C’è pur sempre una ragione se vengono definite “arti” e non semplici tecniche o meri sistemi di combattimento, come si usa fare per gli approcci più moderni all’autodifesa: l’esperto seguace di una delle differenti vie marziali fiorite in Giappone o Cina all’inizio del secolo scorso, come del resto chi conosca le più antiche controparti, non si muove alla maniera di una persona normale, non contrappone la sua forza al fiume in piena! Ma piuttosto fluttua lieve, sopra la corrente impetuosa dell’istinto e della rabbia dei guerrieri. Ciò è tanto più vero nel contesto del complesso sistema di valori filosofici e approcci alla manipolazione degli attacchi dell’avversario concepito dall’Osensei (grande maestro) Morihei Ueshiba verso gli anni ’20, all’interno di una dottrina che, non a caso, riuscì a trovare un terreno fertile tra gli studenti della corrente shintoista dell’Ōmoto-kyō, fondata sulla venerazione degli antichi kami (dei) della terra, verso il raggiungimento di una grande pace ed armonia futura. Molte parole sono state spese, da quell’ormai lontana epoca, in merito al fatto che l’aikido sia in efficace in situazioni reali di pericolo, ovvero se possa servire nel bloccare o disarmare un teorico bandito di strada, soprattutto in funzione dell’aspetto fortemente stilizzato delle sue dimostrazioni: il fatto è che nella forma più pura, ovvero quella trasmessa originariamente dal suo inventore, quest’arte marziale non glorifica alcuna forma di attacco preventivo. Risultando piuttosto fondata, in aderenza ai valori spiccatamente non-violenti dell’intero contesto, su una serie di approcci all’evitare danni a se stessi (nel dojo: nage) come pure al proprio avversario (detto uke). Eppure resta innegabile come lo stesso aikido (合気道: letteralmente, la via dello spirito armonioso) assieme alla sua versione coreana detta hapkido, venga insegnato con profitto nei principali corpi speciali delle forze armate o di polizia di mezzo mondo, nonostante si tratti di una tecnica concepita originariamente per combattere senza l’intento di ferire. Forse… Perché ciò non compromette in alcun modo i suoi presupposti di efficienza? Giudicate un po’ voi.

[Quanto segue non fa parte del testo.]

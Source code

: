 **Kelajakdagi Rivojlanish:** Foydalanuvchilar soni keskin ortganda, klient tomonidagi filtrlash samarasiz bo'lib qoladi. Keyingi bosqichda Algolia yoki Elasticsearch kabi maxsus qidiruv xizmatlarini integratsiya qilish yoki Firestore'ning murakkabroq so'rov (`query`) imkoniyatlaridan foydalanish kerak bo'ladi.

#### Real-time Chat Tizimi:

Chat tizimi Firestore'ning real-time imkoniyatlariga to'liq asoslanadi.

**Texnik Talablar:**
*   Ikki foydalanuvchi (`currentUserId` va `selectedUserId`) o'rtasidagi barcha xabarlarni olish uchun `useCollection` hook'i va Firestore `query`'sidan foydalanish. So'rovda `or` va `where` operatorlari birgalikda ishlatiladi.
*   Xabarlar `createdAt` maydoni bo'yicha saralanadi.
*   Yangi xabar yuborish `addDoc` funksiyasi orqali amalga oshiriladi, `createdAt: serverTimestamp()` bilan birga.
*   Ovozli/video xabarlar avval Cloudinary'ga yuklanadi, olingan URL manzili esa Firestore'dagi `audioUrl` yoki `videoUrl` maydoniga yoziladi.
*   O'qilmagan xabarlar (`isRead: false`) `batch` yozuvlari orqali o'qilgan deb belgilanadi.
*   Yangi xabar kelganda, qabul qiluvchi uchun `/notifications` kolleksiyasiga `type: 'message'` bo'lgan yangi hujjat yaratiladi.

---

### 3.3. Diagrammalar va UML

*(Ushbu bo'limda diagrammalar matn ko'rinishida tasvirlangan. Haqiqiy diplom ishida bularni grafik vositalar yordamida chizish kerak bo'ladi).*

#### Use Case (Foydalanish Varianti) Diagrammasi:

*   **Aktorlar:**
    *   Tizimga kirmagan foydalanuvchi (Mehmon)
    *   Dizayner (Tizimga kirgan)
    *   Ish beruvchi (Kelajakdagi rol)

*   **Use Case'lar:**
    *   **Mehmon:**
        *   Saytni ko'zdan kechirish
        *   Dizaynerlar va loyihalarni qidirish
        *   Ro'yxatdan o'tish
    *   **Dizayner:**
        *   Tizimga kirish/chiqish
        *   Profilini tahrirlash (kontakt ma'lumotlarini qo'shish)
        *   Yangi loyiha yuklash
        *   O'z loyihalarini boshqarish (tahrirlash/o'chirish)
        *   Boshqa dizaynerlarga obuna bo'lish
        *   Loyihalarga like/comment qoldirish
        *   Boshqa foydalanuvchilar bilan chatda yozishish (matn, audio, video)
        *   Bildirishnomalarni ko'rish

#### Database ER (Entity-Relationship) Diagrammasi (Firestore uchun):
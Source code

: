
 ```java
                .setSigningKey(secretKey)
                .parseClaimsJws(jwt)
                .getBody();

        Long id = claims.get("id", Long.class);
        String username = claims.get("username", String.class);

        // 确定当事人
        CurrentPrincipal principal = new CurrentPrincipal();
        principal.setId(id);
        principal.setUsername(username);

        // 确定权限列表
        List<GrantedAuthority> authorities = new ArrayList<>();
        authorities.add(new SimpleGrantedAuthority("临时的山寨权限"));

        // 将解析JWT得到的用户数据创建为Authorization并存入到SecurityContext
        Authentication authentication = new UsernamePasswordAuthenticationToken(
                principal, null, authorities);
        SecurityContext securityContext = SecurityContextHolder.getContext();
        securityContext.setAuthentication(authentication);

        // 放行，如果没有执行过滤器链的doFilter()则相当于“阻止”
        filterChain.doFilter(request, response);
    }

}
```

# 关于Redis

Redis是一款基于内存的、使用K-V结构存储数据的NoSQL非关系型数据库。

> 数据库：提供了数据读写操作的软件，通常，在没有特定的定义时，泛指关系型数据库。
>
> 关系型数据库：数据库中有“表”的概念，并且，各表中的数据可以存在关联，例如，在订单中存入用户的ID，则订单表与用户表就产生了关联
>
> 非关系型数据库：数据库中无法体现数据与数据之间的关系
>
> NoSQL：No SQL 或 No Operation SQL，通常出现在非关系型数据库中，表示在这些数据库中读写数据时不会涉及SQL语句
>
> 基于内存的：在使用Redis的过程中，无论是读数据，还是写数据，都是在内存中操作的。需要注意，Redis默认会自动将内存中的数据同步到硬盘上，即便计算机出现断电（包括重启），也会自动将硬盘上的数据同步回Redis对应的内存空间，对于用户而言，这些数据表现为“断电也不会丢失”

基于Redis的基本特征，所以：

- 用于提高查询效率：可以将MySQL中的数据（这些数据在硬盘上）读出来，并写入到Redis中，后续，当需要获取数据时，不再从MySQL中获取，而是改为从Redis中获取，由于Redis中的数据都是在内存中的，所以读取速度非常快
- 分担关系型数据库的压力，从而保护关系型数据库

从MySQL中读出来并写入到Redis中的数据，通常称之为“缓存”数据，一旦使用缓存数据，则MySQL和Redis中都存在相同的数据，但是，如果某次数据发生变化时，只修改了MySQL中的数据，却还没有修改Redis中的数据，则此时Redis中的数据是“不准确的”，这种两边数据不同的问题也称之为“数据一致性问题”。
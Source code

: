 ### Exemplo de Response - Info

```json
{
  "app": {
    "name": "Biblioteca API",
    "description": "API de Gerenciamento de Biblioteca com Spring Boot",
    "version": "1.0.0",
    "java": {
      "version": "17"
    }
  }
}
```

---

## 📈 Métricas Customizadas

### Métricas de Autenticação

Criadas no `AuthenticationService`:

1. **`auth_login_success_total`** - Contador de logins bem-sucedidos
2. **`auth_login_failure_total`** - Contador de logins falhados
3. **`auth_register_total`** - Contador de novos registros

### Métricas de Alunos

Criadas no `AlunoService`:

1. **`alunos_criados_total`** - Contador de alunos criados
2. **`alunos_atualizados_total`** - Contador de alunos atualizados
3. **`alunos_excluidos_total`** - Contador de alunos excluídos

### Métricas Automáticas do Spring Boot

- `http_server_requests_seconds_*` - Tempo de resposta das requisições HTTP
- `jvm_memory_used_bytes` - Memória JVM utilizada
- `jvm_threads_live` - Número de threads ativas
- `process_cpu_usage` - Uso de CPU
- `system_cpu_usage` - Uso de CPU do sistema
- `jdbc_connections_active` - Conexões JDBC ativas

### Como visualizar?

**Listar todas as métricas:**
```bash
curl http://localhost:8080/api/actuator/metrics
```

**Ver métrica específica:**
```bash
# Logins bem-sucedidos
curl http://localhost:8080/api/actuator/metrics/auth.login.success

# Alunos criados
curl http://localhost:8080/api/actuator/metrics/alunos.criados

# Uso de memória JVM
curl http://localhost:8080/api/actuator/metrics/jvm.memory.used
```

Questo video girato in Russia durante un evento divulgativo, comparso su Internet verso la fine di Maggio, mostra l’attore, sportivo, musicista ed incisore Seagal mentre affronta sul tappeto giallo, dinnanzi a un pubblico ammirato, due praticanti del Sambo, l’adattamento per fini bellici del judo, inizialmente praticato dai membri dell’Armata Rossa verso la stessa epoca in cui visse Morihei Ueshiba. È una scena che colpisce fin da subito, in parte per il contrasto creato dai due sportivi con le sambovka bianche (una sorta di gi della tradizione russa) e lui che si avvicina indossando un minaccioso completo nero dotato di cappello, che non avrebbe sfigurato indosso ad uno dei cattivi dei suoi migliori film degli anni ’90. Ma è soprattutto ciò che segue ad aver colpito la fantasia dei molti commentatori sul web, fin troppo pronti a condannare l’intera sequenza come uno spettacolo dotato di copione: perché l’americano, incredibilmente, nell’affrontare tali e tanti attacchi pare spostarsi appena, mentre il grosso dei movimenti apparenti derivano, in effetti, dalle piroette e dai salti dei due giovani avversari. Naturalmente, poi, il noto background cinematografico del protagonista non fa che amplificare questo senso d’incertezza e labile realismo.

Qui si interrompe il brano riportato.